Ether (ETH) has rallied above $2,000 after the successful Shanghai upgrade, which occurred late Wednesday. This has caused a drop in Bitcoin’s (BTC) dominance from an almost two-year record high, according to TradingView data.
The BTC dominance rate rose to as high as 49.06% early Wednesday, before retreating to 48.12% as ETH’s price rose. The last time the metric was around the 49% level happened in July 2021, some 21 months ago.
ETH dominance, on the other hand, surged to 19.87% on Thursday, marking a one-month high. This means that Ether’s improved performance has reduced Bitcoin’s share of the crypto market.
The shift has come after the Ethereum network’s long-awaited tech upgrade, also called Shanghai or Shapella, was deployed without a hitch late Wednesday.
It is important to note that the BTC dominance rate is the BTC market capitalization’s share of the total market cap of the cryptocurrency market.
The metric is important to assess the relative strength of BTC, the largest cryptocurrency by market value, compared to the broader crypto market, or identify periods when altcoins outperform, also known as an altcoin season.
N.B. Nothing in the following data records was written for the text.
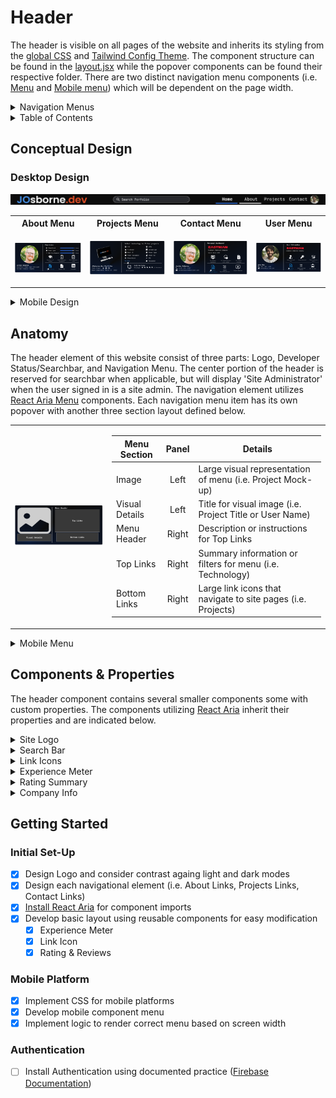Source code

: # Header

The header is visible on all pages of the website and inherits its styling from the [global CSS](../globals.css) and [Tailwind Config Theme](/tailwind.config.js). The component structure can be found in the [layout.jsx](./layout.jsx) while the popover components can be found their respective folder. There are two distinct navigation menu components (i.e. [Menu](./menu.jsx) and [Mobile menu](./mobileMenu.jsx)) which will be dependent on the page width.

<details>
<summary>Navigation Menus</summary>

- [About Menu](./about/popover.jsx)
- [Projects Menu](./projects/popover.jsx)
- [Contact Menu](./contact/popover.jsx)
- [User Menu](./user/popover.jsx)

</details>

<!-- TABLE OF CONTENTS -->
<details>
  <summary>Table of Contents</summary>
  <ol>
    <li><a href="#conceptual-design">Conceptual Design</a></li>
    <li><a href="#anatomy">Anatomy</a></li>
    <li><a href="#getting-started">Getting Started</a></li>
  </ol>
</details>

## Conceptual Design

### Desktop Design

![Header](/img/Header.png)

<table>
<tr><th>About Menu</th><th>Projects Menu</th><th>Contact Menu</th><th>User Menu</th></tr>
<tr><td>

![About Menu](/img/AboutMenu.png)

</td><td>

![Projects Menu](/img/ProjectsMenu.png)

</td><td>

![Contact Menu](/img/ContactMenu.png)

</td><td>

![User Menu](/img/UserMenu.png)

</td></tr>
</table>

<details>
<summary>Mobile Design</summary>

## Mobile Desing

<table>
<tr><th>Closed</th><th>Opened</th></tr>
<tr><td>

![Header](/img/HeaderMobile.png)

</td><td>

![Header](/img/HeaderMobile_Open.png)

</td></tr>
</table>

<table>
<tr><th>About Menu</th><th>Projects Menu</th><th>Contact Menu</th><th>User Menu</th></tr>
<tr><td>

![About Menu(Mobile)](/img/AboutMenuMobile.png)

</td><td>

![Project Menu(Mobile)](/img/ProjectsMenuMobile.png)

</td><td>

![Contact Menu(Mobile)](/img/ContactMenuMobie.png)

</td><td>

![User Menu(Mobile)](/img/UserMenuMobile.png)

</td></tr>
</table>

</details>

## Anatomy

The header element of this website consist of three parts: Logo, Developer Status/Searchbar, and Navigation Menu. The center portion of the header is reserved for searchbar when applicable, but will display 'Site Administrator' when the user signed in is a site admin. The navigation element utilizes [React Aria Menu](https://react-spectrum.adobe.com/react-aria/Menu.html) components. Each navigation menu item has its own popover with another three section layout defined below.

<table>
<tr><td>

![Navigation Menu Anatomy](/img/NavigationMenuAnatomy.png)

</td><td>

| Menu Section   | Panel | Details                                                      |
| -------------- | :---: | ------------------------------------------------------------ |
| Image          | Left  | Large visual representation of menu (i.e. Project Mock-up)   |
| Visual Details | Left  | Title for visual image (i.e. Project Title or User Name)     |
| Menu Header    | Right | Description or instructions for Top Links                    |
| Top Links      | Right | Summary information or filters for menu (i.e. Technology)    |
| Bottom Links   | Right | Large link icons that navigate to site pages (i.e. Projects) |

</td></tr>
</table>

<details>
<summary>Mobile Menu</summary>

The mobile header element of this website eliminates the search bar and replaces the navigation with a hamburger menu with expandable menus for more options. Each expandable menu can be found in the respective folder under the **details** file. For the most part the **details** component breaks down into two parts: top and bottom layers.

<table>
<tr><td>

![Navigation Menu Anatomy](/img/NavigationMobileMenuAnatomy.png)

</td><td>

| Menu Section | Panel  | Details                                                      |
| ------------ | :----: | ------------------------------------------------------------ |
| Menu Header  |  Top   | Description or instructions for Top Links                    |
| Top Links    |  Top   | Summary information or filters for menu (i.e. Technology)    |
| Bottom Links | Bottom | Large link icons that navigate to site pages (i.e. Projects) |

</td></tr>
</table>
</details>

## Components & Properties

The header component contains several smaller components some with custom properties. The components utilizing [React Aria](https://react-spectrum.adobe.com/react-aria/Menu.html#menuitem) inherit their properties and are indicated below.

<details>
<summary>Site Logo</summary>

### [Logo](./Logo.jsx)

![Logo](/img/Logo.svg)

The site logo is an SVG that utilizes the [Theme Colors](/README.md#brand-colors) in the [tailwind configuration](/tailwind.config.js).

| Property |  Type  | Description                                                               | React Aria |
| -------- | :----: | ------------------------------------------------------------------------- | :--------: |
| size     | string | Size of the logo ('small', 'medium', 'large', 'x-large') OR pixel height. |            |

</details>
<details>
<summary>Search Bar</summary>

### [Search Bar](./SearchBar.jsx)

![Search Bar](/img/SearchBar.png)

The center of the header is reserved for the search bar that allows users to immediately search through the porfoio using key words like _'SharePoint'_ or _'SQL'_.

| Property |  Type   | Description                                              | React Aria |
| -------- | :-----: | -------------------------------------------------------- | :--------: |
| isAdmin  | boolean | Is the signed in user flagged as the site Administrator? |            |

</details>
<details>
<summary>Link Icons</summary>

### [Link Icon](./linkIcon.jsx)

![Certification Icon](/img/Certification.png)

The link icon is a reusable component for menu items in the navigation. Each link icon consist of an icon and label with a configurable layout dependent on the size property.

| Property |  Type  | Description                                                             | React Aria |
| -------- | :----: | ----------------------------------------------------------------------- | :--------: |
| size     | string | Size of the logo ('small', 'medium', 'large', 'x-large') OR pixel size. |            |
| src      | string | Source of the icon image.                                               |            |
| icon     | string | Name of the icon _(Used in the [Icons Component](../icons/README.md))_. |            |
| label    | string | The text description to be displayed underneath/beside the icon.        |     ✓      |
| href     | string | The url for the item (Icon will be 'read-only' if not provided).        |     ✓      |
| target   | string | HTML attribute that determines how the link is opened                   |     ✓      |

</details>
<details>
<summary>Experience Meter</summary>

### [Experience Meter](../experienceMeter/README.md)

![Experience Meter](/img/ExperienceMeter.png)

The experience meter shows a progress bar that indicates the number of years I have used the technology compared to the number of years I have been designing/developing _(Since March 2014)_.

| Property   |  Type  | Description                                                              | React Aria |
| ---------- | :----: | ------------------------------------------------------------------------ | :--------: |
| tech       | object | JSON object returned from **[Technology](/README.md)** table in database |            |
| value      | number | Number of years of experience with technology _(Based off Start Date)_   |     ✓      |
| maxValue   | number | Number of years developing _(Based on first SharePoint project)_         |     ✓      |
| valueLabel | string | Label to show beside the bar _(## years)_                                |     ✓      |

</details>
<details>
<summary>Rating Summary</summary>

### [Rating Summary](../rating/README.md)

![Rating](/img/Rating.png)

The rating summary shows the average rating of all selected projects along with the number of reviews. The rating and review count are properties and shoud be calculated prior to rendering. Optionally, your can provide count of comments provided by the users.

| Property     |  Type   | Description                                                                       |
| ------------ | :-----: | --------------------------------------------------------------------------------- |
| className    | string  | Class name to be used on the individua stars for filled stars.                    |
| size         | string  | Size of the logo ('small', 'medium', 'large', 'x-large') OR pixel size.           |
| rating       | number  | Average rating calcuated from parent component. (_Star Rating: 1- 5_)             |
| reviewCount  | integer | Total count of reviews calculated from parent component.                          |
| commentCount | integer | Total count of comments included in the review, calculated from parent component. |

</details>
<details>
<summary>Company Info</summary>

### [Company Info](./companyInfo.jsx)

![Company Info](/img/CompanyInfo.png)

The company information component provides a visual of the company logo, name, and optional date of first project.

| Property |  Type  | Description                                                               |
| -------- | :----: | ------------------------------------------------------------------------- |
| company  | object | JSON object returned from the **[Clients](/README.md)** table in database |

</details>

## Getting Started

### Initial Set-Up

- [x] Design Logo and consider contrast againg light and dark modes
- [x] Design each navigational element (i.e. About Links, Projects Links, Contact Links)
- [x] [Install React Aria](/README.md#dependencies) for component imports
- [x] Develop basic layout using reusable components for easy modification
  - [x] Experience Meter
  - [x] Link Icon
  - [x] Rating & Reviews

### Mobile Platform

- [x] Implement CSS for mobile platforms
- [x] Develop mobile component menu
- [x] Implement logic to render correct menu based on screen width

### Authentication

- [ ] Install Authentication using documented practice ([Firebase Documentation](https://firebase.google.com/docs/auth/web/start))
Similarly, Ether dominance shows the second largest cryptocurrency’s relative value to the crypto market.
With Ether’s surge in price and dominance, it is evident that the market is shifting away from Bitcoin and towards altcoins.
This may be due to the improved performance of the Ethereum network and its ability to handle more transactions. Additionally, there may be a growing interest in other cryptocurrencies besides Bitcoin, as investors seek to diversify their portfolios.